● **What to do**: The answer must be every line from the entries below that contains "решение".

Raw data: Begin

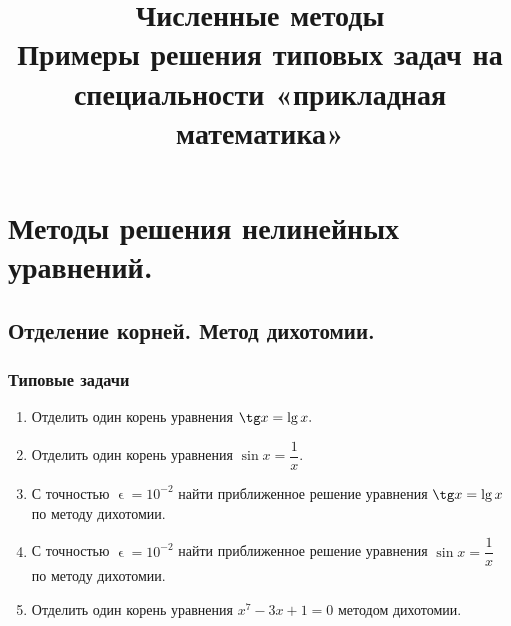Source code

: \documentclass[a4paper, 12pt]{report}
\title{\textbf{\Huge{Численные методы}}\\Примеры решения типовых задач на специальности «прикладная математика»}
\date{}
\renewcommand{\epsilon}{\upvarepsilon}
\begin{document}
	\maketitle
	\tableofcontents{}
	\newpage
	\chapter{Методы решения нелинейных уравнений.}
	\section{Отделение корней. Метод дихотомии.}
	\subsection{Типовые задачи}
	\begin{enumerate}
		\item Отделить один корень уравнения $\tg x = \lg x.$
		\item Отделить один корень уравнения $\sin x = \dfrac1x.$
		\item С точностью $\epsilon=10^{-2}$ найти приближенное решение уравнения $\tg x = \lg x$ по методу дихотомии.
		\item С точностью $\epsilon=10^{-2}$ найти приближенное решение уравнения $\sin x = \dfrac1x$ по методу дихотомии.
		\item Отделить один корень уравнения $x^7 - 3x + 1 = 0$ методом дихотомии.
	\end{enumerate}
\end{document}
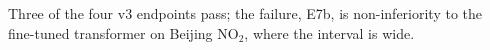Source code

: Three of the four v3 endpoints pass; the failure, E7b, is non-inferiority to the fine-tuned transformer on Beijing
NO$_2$, where the interval is wide.
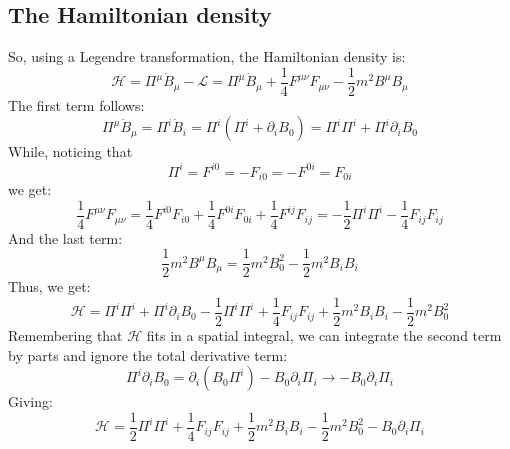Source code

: \documentclass{article}
\begin{document}
\subsection{The Hamiltonian density}
So, using a Legendre transformation, the Hamiltonian density is:
\begin{equation}
    \mathcal{H} = \Pi^\mu \dot{B}_\mu - \mathcal{L} =
    \Pi^\mu \dot{B}_\mu + \frac{1}{4}F^{\mu\nu}F_{\mu\nu} - \frac{1}{2}m^2B^{\mu}B_{\mu}
\end{equation}
The first term follows:
\begin{equation}
    \Pi^\mu \dot{B}_\mu = \Pi^i \dot{B} _i = \Pi^i \left(\Pi^i + \partial_i B_0\right) = 
    \Pi^i \Pi^i + \Pi^i \partial_i B_0
\end{equation}
While, noticing that
\begin{equation}
    \Pi^i = F^{i0} = -F_{i0} = -F^{0i} = F_{0i}
\end{equation} 
we get:
\begin{equation}
    \frac{1}{4}F^{\mu\nu}F_{\mu\nu} = \frac{1}{4}F^{i0}F_{i0} + \frac{1}{4}F^{0i}F_{0i} + \frac{1}{4}F^{ij}F_{ij} = -\frac{1}{2}\Pi^i\Pi^i - \frac{1}{4}F_{ij}F_{ij}
\end{equation}
And the last term:
\begin{equation}
    \frac{1}{2}m^2 B^\mu B_\mu = \frac{1}{2}m^2 B_0^2 - \frac{1}{2}m^2 B_i B_i
\end{equation}
Thus, we get:
\begin{equation}
    \mathcal{H} = \Pi^i \Pi^i + \Pi^i\partial_iB_0 - \frac{1}{2}\Pi^i\Pi^i + \frac{1}{4}F_{ij}F_{ij} + \frac{1}{2}m^2 B_i B_i - \frac{1}{2}m^2 B_0^2
\end{equation}
Remembering that $\mathcal{H}$ fits in a spatial integral, we can integrate the second term by parts and ignore the total derivative term:
\begin{equation}
    \Pi^i\partial_iB_0 = \partial_i \left(B_0\Pi^i\right) - B_0 \partial_i \Pi_i \rightarrow - B_0 \partial_i \Pi_i
\end{equation}
Giving:
\begin{equation}
    \mathcal{H} = \frac{1}{2}\Pi^i \Pi^i + \frac{1}{4}F_{ij}F_{ij} + \frac{1}{2}m^2 B_i B_i - \frac{1}{2}m^2 B_0^2 - B_0 \partial_i \Pi_i
\end{equation}
\end{document}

Raw data: End

● **Task response**:
		\item С точностью $\epsilon=10^{-2}$ найти приближенное решение уравнения $\tg x = \lg x$ по методу дихотомии.
		\item С точностью $\epsilon=10^{-2}$ найти приближенное решение уравнения $\sin x = \dfrac1x$ по методу дихотомии.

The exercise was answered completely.